Segment Start: DATA TO USE

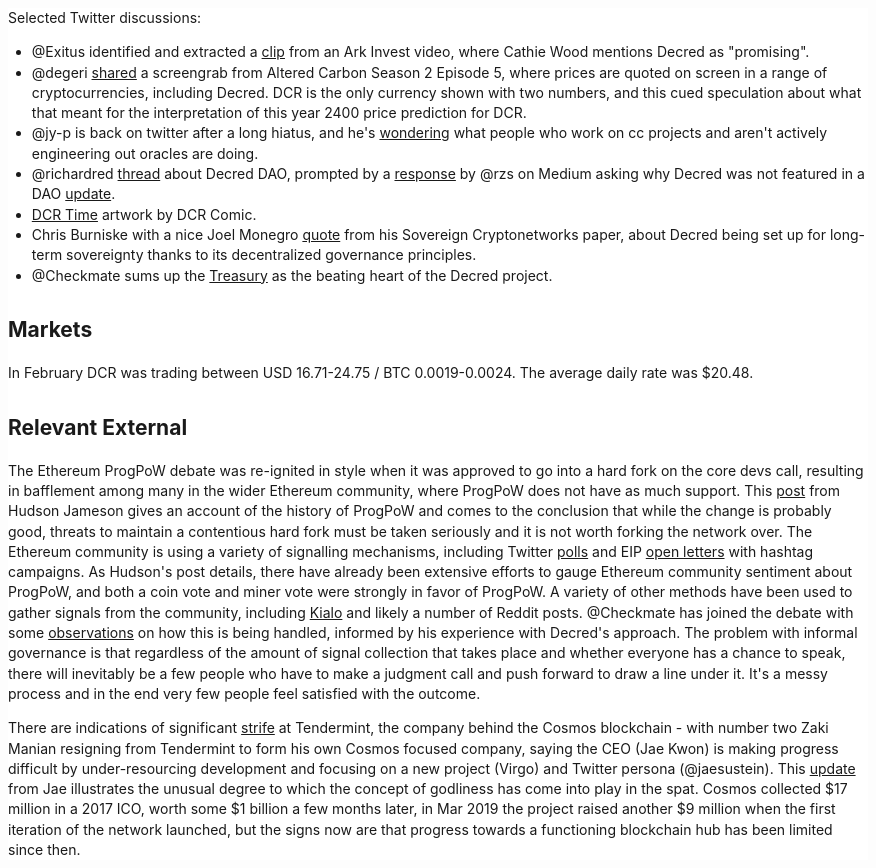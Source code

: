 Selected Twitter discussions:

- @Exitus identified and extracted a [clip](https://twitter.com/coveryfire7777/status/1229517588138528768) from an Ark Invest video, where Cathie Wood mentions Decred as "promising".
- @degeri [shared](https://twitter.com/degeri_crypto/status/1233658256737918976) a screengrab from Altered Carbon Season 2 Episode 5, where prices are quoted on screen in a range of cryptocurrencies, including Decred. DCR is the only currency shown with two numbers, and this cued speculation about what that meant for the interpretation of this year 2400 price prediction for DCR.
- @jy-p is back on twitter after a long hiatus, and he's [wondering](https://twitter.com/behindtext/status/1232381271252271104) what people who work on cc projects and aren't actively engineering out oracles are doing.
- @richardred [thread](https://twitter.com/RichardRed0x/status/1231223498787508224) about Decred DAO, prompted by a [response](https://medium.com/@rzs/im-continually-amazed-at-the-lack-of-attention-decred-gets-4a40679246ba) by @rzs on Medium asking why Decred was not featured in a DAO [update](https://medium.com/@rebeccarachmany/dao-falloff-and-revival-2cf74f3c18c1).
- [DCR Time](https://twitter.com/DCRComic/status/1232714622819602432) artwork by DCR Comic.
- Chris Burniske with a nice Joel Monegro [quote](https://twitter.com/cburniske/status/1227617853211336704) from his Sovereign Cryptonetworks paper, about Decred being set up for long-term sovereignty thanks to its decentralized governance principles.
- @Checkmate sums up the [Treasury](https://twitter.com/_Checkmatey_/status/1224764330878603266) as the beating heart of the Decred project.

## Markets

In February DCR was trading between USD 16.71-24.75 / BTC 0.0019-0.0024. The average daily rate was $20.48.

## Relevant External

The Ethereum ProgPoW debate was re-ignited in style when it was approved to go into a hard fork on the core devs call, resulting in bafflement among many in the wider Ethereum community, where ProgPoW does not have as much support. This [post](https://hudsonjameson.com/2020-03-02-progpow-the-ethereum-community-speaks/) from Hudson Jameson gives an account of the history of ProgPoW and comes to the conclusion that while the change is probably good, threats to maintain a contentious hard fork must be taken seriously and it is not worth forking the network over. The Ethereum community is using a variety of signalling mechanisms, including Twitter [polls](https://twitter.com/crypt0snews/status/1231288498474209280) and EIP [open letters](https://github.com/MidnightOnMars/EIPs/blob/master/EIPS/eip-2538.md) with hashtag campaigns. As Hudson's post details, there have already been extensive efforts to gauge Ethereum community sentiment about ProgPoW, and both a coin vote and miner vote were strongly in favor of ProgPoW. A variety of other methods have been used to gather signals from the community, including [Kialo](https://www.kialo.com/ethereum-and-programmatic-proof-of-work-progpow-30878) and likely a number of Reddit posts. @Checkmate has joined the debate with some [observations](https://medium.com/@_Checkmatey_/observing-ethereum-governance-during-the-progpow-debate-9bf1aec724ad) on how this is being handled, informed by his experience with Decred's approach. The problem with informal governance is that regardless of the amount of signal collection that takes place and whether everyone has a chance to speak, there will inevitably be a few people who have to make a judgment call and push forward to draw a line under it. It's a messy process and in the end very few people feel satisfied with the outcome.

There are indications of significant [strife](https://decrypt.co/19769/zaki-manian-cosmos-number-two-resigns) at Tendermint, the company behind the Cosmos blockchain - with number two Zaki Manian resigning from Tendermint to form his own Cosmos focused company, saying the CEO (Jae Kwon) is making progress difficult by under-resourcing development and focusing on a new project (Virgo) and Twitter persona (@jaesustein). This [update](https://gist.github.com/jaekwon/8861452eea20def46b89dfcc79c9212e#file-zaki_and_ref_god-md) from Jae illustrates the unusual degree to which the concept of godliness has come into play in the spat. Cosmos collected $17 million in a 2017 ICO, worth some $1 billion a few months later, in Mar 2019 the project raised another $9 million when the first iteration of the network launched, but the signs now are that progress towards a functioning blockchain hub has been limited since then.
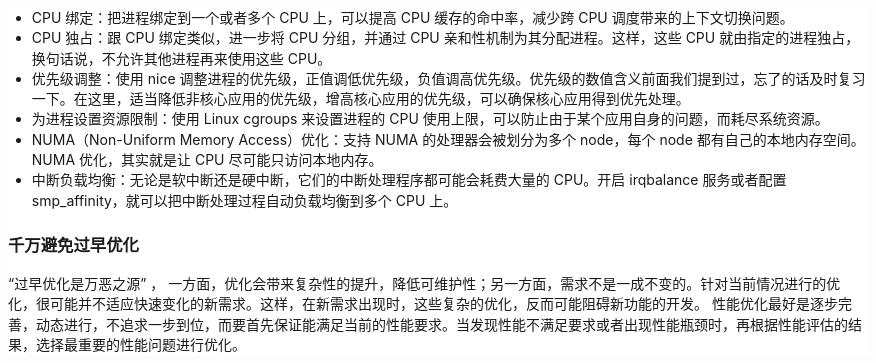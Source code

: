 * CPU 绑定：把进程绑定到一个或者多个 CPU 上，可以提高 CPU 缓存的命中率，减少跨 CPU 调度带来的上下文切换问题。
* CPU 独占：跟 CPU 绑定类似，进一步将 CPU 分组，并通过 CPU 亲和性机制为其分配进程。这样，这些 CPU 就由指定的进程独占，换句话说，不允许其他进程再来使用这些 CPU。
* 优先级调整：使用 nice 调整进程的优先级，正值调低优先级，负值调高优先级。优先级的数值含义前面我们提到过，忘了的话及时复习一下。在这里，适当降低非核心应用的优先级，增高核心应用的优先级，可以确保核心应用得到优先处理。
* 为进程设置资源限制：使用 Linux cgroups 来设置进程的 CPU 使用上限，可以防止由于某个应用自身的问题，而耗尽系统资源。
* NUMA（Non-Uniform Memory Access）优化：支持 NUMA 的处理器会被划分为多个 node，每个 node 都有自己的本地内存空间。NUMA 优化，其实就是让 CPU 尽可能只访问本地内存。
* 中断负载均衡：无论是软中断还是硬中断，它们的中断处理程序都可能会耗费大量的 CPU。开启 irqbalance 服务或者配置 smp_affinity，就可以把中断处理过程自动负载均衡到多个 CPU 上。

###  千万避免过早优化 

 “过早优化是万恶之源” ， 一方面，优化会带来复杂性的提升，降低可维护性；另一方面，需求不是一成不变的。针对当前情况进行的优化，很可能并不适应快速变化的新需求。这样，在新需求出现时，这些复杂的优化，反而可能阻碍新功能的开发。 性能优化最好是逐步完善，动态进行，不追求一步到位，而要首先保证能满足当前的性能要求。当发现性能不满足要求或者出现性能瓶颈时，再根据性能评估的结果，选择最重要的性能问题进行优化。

Segment End: DATA TO USE

■ WHAT THE TASK ASKS
With the line containing "优化，其实就是让 CPU 尽可能只访问本地内存。" as the first and the last line of the data as the final one, copy every line between them exactly, those two included.

■ SOLUTION
* NUMA（Non-Uniform Memory Access）优化：支持 NUMA 的处理器会被划分为多个 node，每个 node 都有自己的本地内存空间。NUMA 优化，其实就是让 CPU 尽可能只访问本地内存。
* 中断负载均衡：无论是软中断还是硬中断，它们的中断处理程序都可能会耗费大量的 CPU。开启 irqbalance 服务或者配置 smp_affinity，就可以把中断处理过程自动负载均衡到多个 CPU 上。

###  千万避免过早优化 

 “过早优化是万恶之源” ， 一方面，优化会带来复杂性的提升，降低可维护性；另一方面，需求不是一成不变的。针对当前情况进行的优化，很可能并不适应快速变化的新需求。这样，在新需求出现时，这些复杂的优化，反而可能阻碍新功能的开发。 性能优化最好是逐步完善，动态进行，不追求一步到位，而要首先保证能满足当前的性能要求。当发现性能不满足要求或者出现性能瓶颈时，再根据性能评估的结果，选择最重要的性能问题进行优化。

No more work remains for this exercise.